CHECKPOINT_DIR = './pose' trainer = Trainer(experiment_name='my_first_yn_pose_run', ckpt_root_dir=CHECKPOINT_DIR)

post_prediction_callback = YoloNASPosePostPredictionCallback( pose_confidence_threshold = 0.01, nms_iou_threshold = 0.7, pre_nms_max_predictions = 300, post_nms_max_predictions = 30, )

metrics = PoseEstimationMetrics( num_joints = 12, oks_sigmas = [0.1, 0.1, 0.1, 0.1, 0.1, 0.1, 0.1, 0.1, 0.1, 0.1, 0.1, 0.1], max_objects_per_image = 30, post_prediction_callback = post_prediction_callback, )

dataset = coco_pose_estimation_dataset.COCOPoseEstimationDataset( data_dir='./pose/', images_dir='images/', json_file='annotations/person_keypoints_default.json', include_empty_samples=True, transforms=[], edge_links=[], edge_colors=[], keypoint_colors=[] )

visualization_callback = ExtremeBatchPoseEstimationVisualizationCallback( keypoint_colors = [], edge_colors = [], edge_links = [], loss_to_monitor = "YoloNASPoseLoss/loss", max = True, freq = 1, max_images = 16, enable_on_train_loader = True, enable_on_valid_loader = True, post_prediction_callback = post_prediction_callback, )

early_stop = EarlyStop( phase = Phase.VALIDATION_EPOCH_END, monitor = "AP", mode = "max", min_delta = 0.0001, patience = 100, verbose = True, )

yolo_nas = super_gradients.training.models.get("yolo_nas_pose_l", pretrained_weights="coco_pose")

yolo_nas_pose = super_gradients.training.models.get(Models.YOLO_NAS_POSE_N, num_classes=1)

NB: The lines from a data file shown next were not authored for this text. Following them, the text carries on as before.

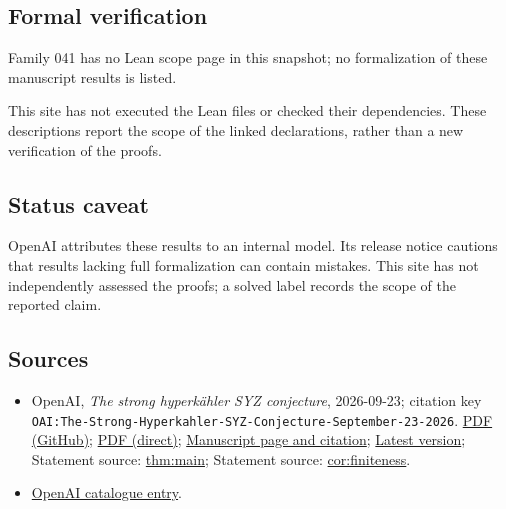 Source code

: \documentclass[11pt]{article}
\begin{document}
\subsection{Formal verification}
Family 041 has no Lean scope page in this snapshot; no formalization of these manuscript results is listed.

This site has not executed the Lean files or checked their dependencies. These descriptions report the scope of the linked declarations, rather than a new verification of the proofs.

\subsection{Status caveat}
OpenAI attributes these results to an internal model. Its release notice cautions that results lacking full formalization can contain mistakes. This site has not independently assessed the proofs; a solved label records the scope of the reported claim.

\subsection{Sources}
\begin{itemize}
\item OpenAI, \emph{The strong hyperkähler SYZ conjecture}, 2026-09-23; citation key \texttt{OAI:The-Strong-Hyperkahler-SYZ-Conjecture-September-23-2026}. \href{https://github.com/openai/math/blob/adc7f1241b42e322a6451854ab7e4b4c146bf78a/preprints/The-Strong-Hyperkahler-SYZ-Conjecture-September-23-2026/main.pdf}{PDF (GitHub)}; \href{https://github.com/openai/math/raw/adc7f1241b42e322a6451854ab7e4b4c146bf78a/preprints/The-Strong-Hyperkahler-SYZ-Conjecture-September-23-2026/main.pdf}{PDF (direct)}; \href{https://github.com/openai/math/blob/adc7f1241b42e322a6451854ab7e4b4c146bf78a/preprints/The-Strong-Hyperkahler-SYZ-Conjecture-September-23-2026/README.md}{Manuscript page and citation}; \href{https://github.com/openai/math/blob/main/preprints/The-Strong-Hyperkahler-SYZ-Conjecture-September-23-2026/main.pdf}{Latest version}; Statement source: \href{https://github.com/openai/math/blob/adc7f1241b42e322a6451854ab7e4b4c146bf78a/preprints/The-Strong-Hyperkahler-SYZ-Conjecture-September-23-2026/build/sections/introduction.tex\#L25}{thm:main}; Statement source: \href{https://github.com/openai/math/blob/adc7f1241b42e322a6451854ab7e4b4c146bf78a/preprints/The-Strong-Hyperkahler-SYZ-Conjecture-September-23-2026/build/sections/introduction.tex\#L57}{cor:finiteness}.
\item \href{https://github.com/openai/math/blob/adc7f1241b42e322a6451854ab7e4b4c146bf78a/CONTENTS.md}{OpenAI catalogue entry}.
\end{itemize}
\end{document}
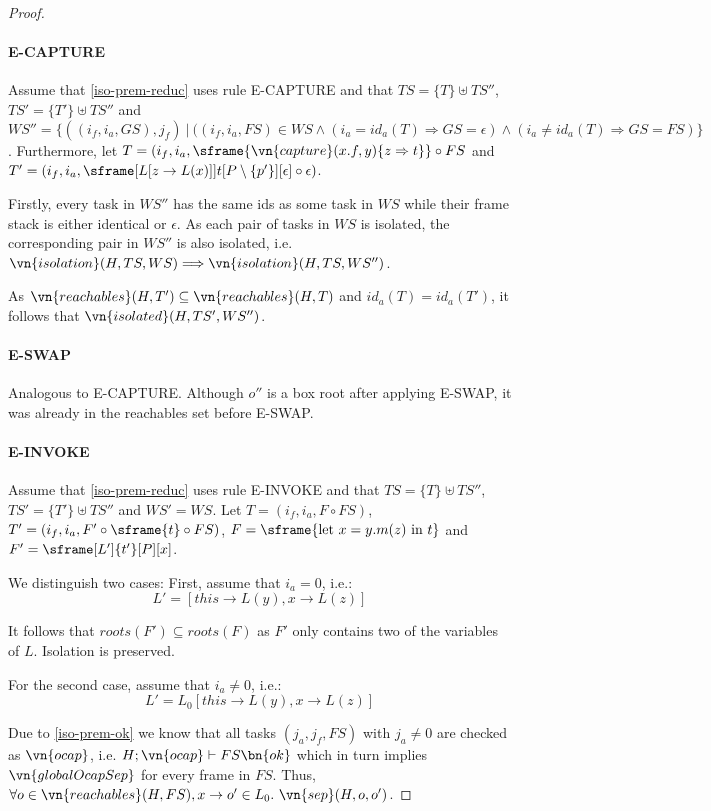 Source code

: \begin{proof}
\paragraph{E-CAPTURE}
Assume that \cref{iso-prem-reduc} uses rule E-CAPTURE and that $TS = \{ T \} \uplus TS''$, $TS' = \{ T' \} \uplus TS''$ and $WS'' = \{((i_f, i_a, GS), j_f)\ |\ ((i_f, i_a, FS) \in WS \wedge (i_a = id_a(T) \Longrightarrow GS = \epsilon) \wedge (i_a \neq id_a(T) \Longrightarrow GS = FS)\}$. Furthermore, let $T = (i_f, i_a, \sframe{\vn{capture}(x.f, y) \{z \Rightarrow t\}} \circ FS$ and $T' = (i_f, i_a, \sframe[L[z \rightarrow L(x)]]{t}[P \setminus \{p'\}][\epsilon] \circ \epsilon)$.

Firstly, every task in $WS''$ has the same ids as some task in $WS$ while their frame stack is either identical or $\epsilon$. As each pair of tasks in $WS$ is isolated, the corresponding pair in $WS''$ is also isolated, i.e. $\vn{isolation}(H, TS, WS) \Longrightarrow \vn{isolation}(H, TS, WS'')$.

As $\vn{reachables}(H, T') \subseteq \vn{reachables}(H, T)$ and $id_a(T) = id_a(T')$, it follows that $\vn{isolated}(H, TS', WS'')$.

\paragraph{E-SWAP}
Analogous to E-CAPTURE. Although $o''$ is a box root after applying E-SWAP, it was already in the reachables set before E-SWAP.

\paragraph{E-INVOKE}
Assume that \cref{iso-prem-reduc} uses rule E-INVOKE and that $TS = \{ T \} \uplus TS''$, $TS' = \{ T' \} \uplus TS''$ and $WS' = WS$. Let $T = (i_f, i_a, F \circ FS)$, $T' = (i_f, i_a, F' \circ \sframe{t} \circ FS)$, $F = \sframe{\text{let } x = y.m(z) \text{ in } t}$ and $F' = \sframe[L']{t'}[P][x]$.

We distinguish two cases: First, assume that $i_a = 0$, i.e.:
\[
    L' = [this \rightarrow L(y), x \rightarrow L(z)]
\]

It follows that $roots(F') \subseteq roots(F)$ as $F'$ only contains two of the variables of $L$. Isolation is preserved.

For the second case, assume that $i_a \neq 0$, i.e.:
\[
    L' = L_0 [this \rightarrow L(y), x \rightarrow L(z)]
\]

Due to \cref{iso-prem-ok} we know that all tasks $(j_a, j_f, FS)$ with $j_a \neq 0$ are checked as $\vn{ocap}$, i.e. $H; \vn{ocap} \vdash FS \bn{ok}$ which in turn implies $\vn{globalOcapSep}$ for every frame in $FS$. Thus, $\forall o \in \vn{reachables}(H, FS), x \rightarrow o' \in L_0.\ \vn{sep}(H, o, o')$.


\end{proof}
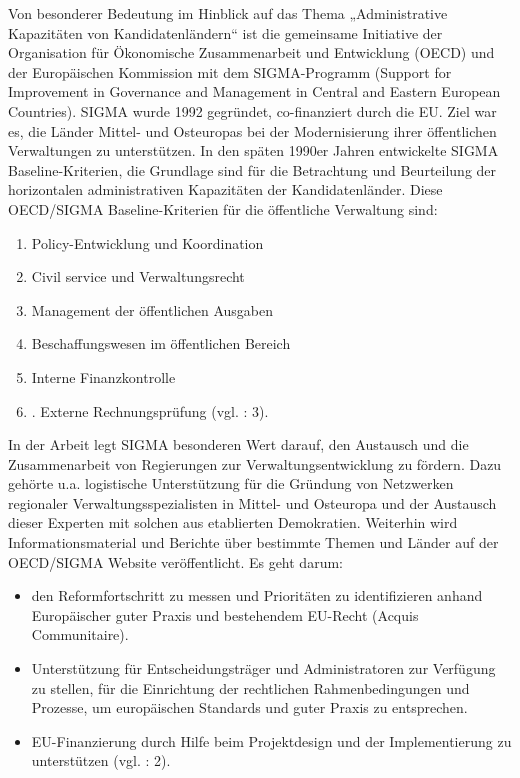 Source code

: Von besonderer Bedeutung im Hinblick auf das Thema „Administrative Kapazitäten von Kandidatenländern“ ist die gemeinsame Initiative der Organisation für Ökonomische Zusammenarbeit und Entwicklung (OECD) und der Europäischen Kommission mit dem SIGMA-Programm (Support for Improvement in Governance and Management in Central and Eastern European Countries). SIGMA wurde 1992 gegründet, co-finanziert durch die EU. Ziel war es, die Länder Mittel- und Osteuropas bei der Modernisierung ihrer öffentlichen Verwaltungen zu unterstützen. In den späten 1990er Jahren entwickelte SIGMA Baseline-Kriterien, die Grundlage sind für die Betrachtung und Beurteilung der horizontalen administrativen Kapazitäten der Kandidatenländer. Diese OECD/SIGMA Baseline-Kriterien für die öffentliche Verwaltung sind: 
\begin{enumerate}
\item Policy-Entwicklung und Koordination 
\item Civil service und Verwaltungsrecht
\item Management der öffentlichen Ausgaben
\item Beschaffungswesen im öffentlichen Bereich
\item Interne Finanzkontrolle
\item. Externe Rechnungsprüfung (vgl. \cite{cardona09}: 3).
\end{enumerate}
In der Arbeit legt SIGMA besonderen Wert darauf, den Austausch und die Zusammenarbeit von Regierungen zur Verwaltungsentwicklung zu fördern. Dazu gehörte u.a. logistische Unterstützung für die Gründung von Netzwerken regionaler Verwaltungsspezialisten in Mittel- und Osteuropa und der Austausch dieser Experten mit solchen aus etablierten Demokratien. Weiterhin wird Informationsmaterial und Berichte über bestimmte Themen und Länder auf der OECD/SIGMA Website veröffentlicht. Es geht darum:
\begin{itemize}
\item den Reformfortschritt zu messen und Prioritäten zu identifizieren anhand Europäischer guter Praxis und bestehendem EU-Recht (Acquis Communitaire). 
\item Unterstützung für Entscheidungsträger und Administratoren zur Verfügung zu stellen, für die Einrichtung der rechtlichen Rahmenbedingungen und Prozesse, um europäischen Standards und guter Praxis zu entsprechen.
\item EU-Finanzierung durch Hilfe beim Projektdesign und der Implementierung zu unterstützen (vgl. \cite{oecd99}: 2).
\end{itemize}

train_dataloader_params = { 'shuffle': True, 'batch_size': 3, 'drop_last': True, 'pin_memory': False, 'collate_fn': YoloNASPoseCollateFN() }

train_params = { "warmup_mode": "LinearBatchLRWarmup", "warmup_initial_lr": 1e-8, "lr_warmup_epochs": 2, "initial_lr": 5e-5, "lr_mode": "cosine", "cosine_final_lr_ratio": 5e-3, "max_epochs": 10, "zero_weight_decay_on_bias_and_bn": True, "batch_accumulate": 1, "average_best_models": True, "save_ckpt_epoch_list": [5, 10, 15, 20], "loss": "yolo_nas_pose_loss", "criterion_params": { "oks_sigmas": [0.1, 0.1, 0.1, 0.1, 0.1, 0.1, 0.1, 0.1, 0.1, 0.1, 0.1, 0.1], "classification_loss_weight": 1, "classification_loss_type": "focal", "regression_iou_loss_type": "ciou", "iou_loss_weight": 2.5, "dfl_loss_weight": 0.01, "pose_cls_loss_weight": 1.0, "pose_reg_loss_weight": 34.0, "pose_classification_loss_type": "focal", "rescale_pose_loss_with_assigned_score": True, "assigner_multiply_by_pose_oks": True, }, "optimizer": "AdamW", "optimizer_params": { "weight_decay": 0.000001 }, "ema": True, "ema_params": { "decay": 0.997, "decay_type": "threshold" }, "mixed_precision": True, "sync_bn": False, "valid_metrics_list": [metrics], "phase_callbacks": [visualization_callback, early_stop], "pre_prediction_callback": None, "metric_to_watch": "AP", "greater_metric_to_watch_is_better": True, "convert": "all" }

train_dataloader = DataLoader(dataset, train_dataloader_params) valid_dataloader = DataLoader(dataset, train_dataloader_params) trainer.train(model=yolo_nas_pose, training_params=train_params, train_loader=train_dataloader, valid_loader=valid_dataloader, )

`

Versions

I

BloodAxe commented 4 months ago

Greetings. Usually this error message indicates that you are sending a uint8 type input to the model and not floats. Which may indicate that you don't have any image normalization. And indeed based on your code you are not using any transformations in training/validation datasets. You will get poor results.

Please follow your tutorial notebook on fine-tuning the YoloNAS-Pose: https://github.com/Deci-AI/super-gradients/blob/master/notebooks/YoloNAS_Pose_Fine_Tuning_Animals_Pose_Dataset.ipynb

wesboyt commented 4 months ago

thank you, will update with results.

Normalize in this context means turning pixel coordinates into floats proportional to the image?

wesboyt commented 4 months ago

Thank you, I was missing the normalization transform from the example. appreciate the prompt response sir!